__Information provided__:
>>>

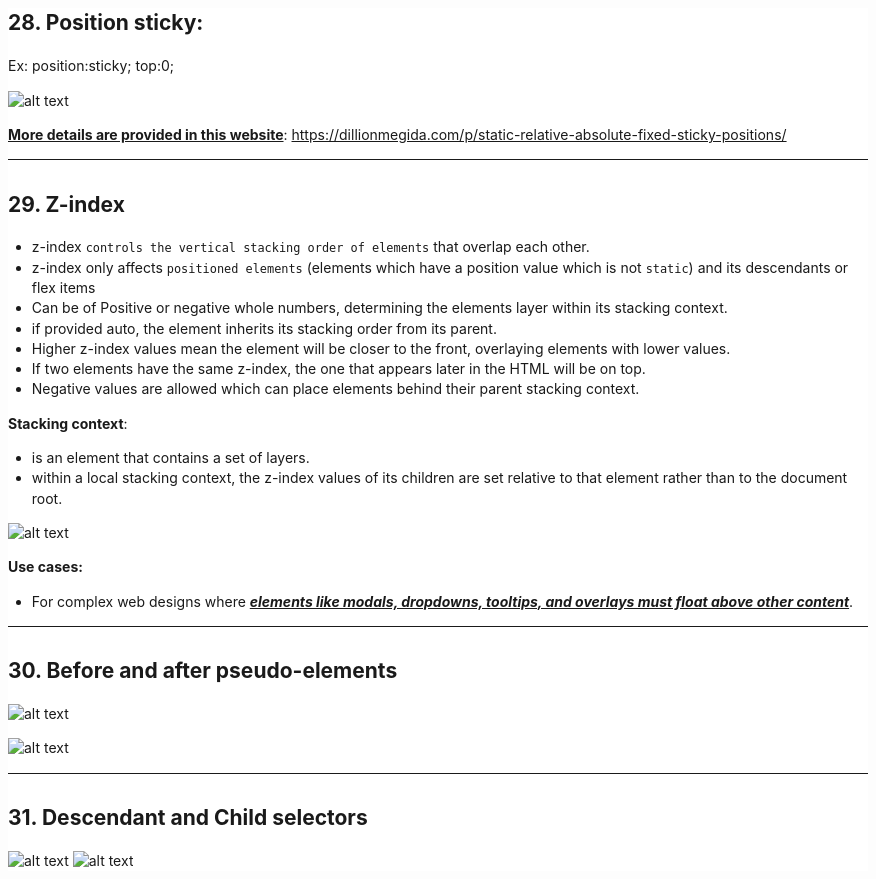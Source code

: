## 28. Position sticky:

Ex:
position:sticky;
top:0;

![alt text](https://user-images.githubusercontent.com/42731246/142733933-929db7f7-d8c6-46ea-978b-c15e70a41282.png)

**<u>More details are provided in this website**</u>:
https://dillionmegida.com/p/static-relative-absolute-fixed-sticky-positions/

---

## 29. Z-index

- z-index `controls the vertical stacking order of elements` that overlap each other.
- z-index only affects `positioned elements` (elements which have a position value which is not `static`) and its descendants or flex items
- Can be of Positive or negative whole numbers, determining the elements layer within its stacking context.
- if provided auto, the element inherits its stacking order from its parent.
- Higher z-index values mean the element will be closer to the front, overlaying elements with lower values.
- If two elements have the same z-index, the one that appears later in the HTML will be on top.
- Negative values are allowed which can place elements behind their parent stacking context.

**Stacking context**:

- is an element that contains a set of layers.
- within a local stacking context, the z-index values of its children are set relative to that element rather than to the document root.

![alt text](https://user-images.githubusercontent.com/42731246/142733941-e25688fc-ac79-4a70-8159-c28d08057ca9.png)

**Use cases:**

- For complex web designs where **_<u>elements like modals, dropdowns, tooltips, and overlays must float above other content</u>_**.

---

## 30. Before and after pseudo-elements

![alt text](https://user-images.githubusercontent.com/42731246/142733950-0f2aa177-b640-4517-8cb1-e7f9ce68a51c.png)

![alt text](https://user-images.githubusercontent.com/42731246/142733952-dc0041e8-cccf-47d0-9782-2d7277d7b914.png)

---

## 31. Descendant and Child selectors

![alt text](https://user-images.githubusercontent.com/42731246/142733967-2a410644-49e6-432b-b6f2-77dd080615e3.png)
![alt text](https://user-images.githubusercontent.com/42731246/142733970-6a960f57-0da9-4084-88f9-6975baaec2be.png)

<<<

Transcribe every entry exactly, leaving out the pictures.

__Response__:
Source code

:## 28. Position sticky:

Ex:
position:sticky;
top:0;

![alt text](https://user-images.githubusercontent.com/42731246/142733933-929db7f7-d8c6-46ea-978b-c15e70a41282.png)

**<u>More details are provided in this website**</u>:
https://dillionmegida.com/p/static-relative-absolute-fixed-sticky-positions/

---

## 29. Z-index

- z-index `controls the vertical stacking order of elements` that overlap each other.
- z-index only affects `positioned elements` (elements which have a position value which is not `static`) and its descendants or flex items
- Can be of Positive or negative whole numbers, determining the elements layer within its stacking context.
- if provided auto, the element inherits its stacking order from its parent.
- Higher z-index values mean the element will be closer to the front, overlaying elements with lower values.
- If two elements have the same z-index, the one that appears later in the HTML will be on top.
- Negative values are allowed which can place elements behind their parent stacking context.

**Stacking context**:

- is an element that contains a set of layers.
- within a local stacking context, the z-index values of its children are set relative to that element rather than to the document root.

![alt text](https://user-images.githubusercontent.com/42731246/142733941-e25688fc-ac79-4a70-8159-c28d08057ca9.png)

**Use cases:**

- For complex web designs where **_<u>elements like modals, dropdowns, tooltips, and overlays must float above other content</u>_**.

---

## 30. Before and after pseudo-elements

![alt text](https://user-images.githubusercontent.com/42731246/142733950-0f2aa177-b640-4517-8cb1-e7f9ce68a51c.png)

![alt text](https://user-images.githubusercontent.com/42731246/142733952-dc0041e8-cccf-47d0-9782-2d7277d7b914.png)

---

## 31. Descendant and Child selectors

![alt text](https://user-images.githubusercontent.com/42731246/142733967-2a410644-49e6-432b-b6f2-77dd080615e3.png)
![alt text](https://user-images.githubusercontent.com/42731246/142733970-6a960f57-0da9-4084-88f9-6975baaec2be.png)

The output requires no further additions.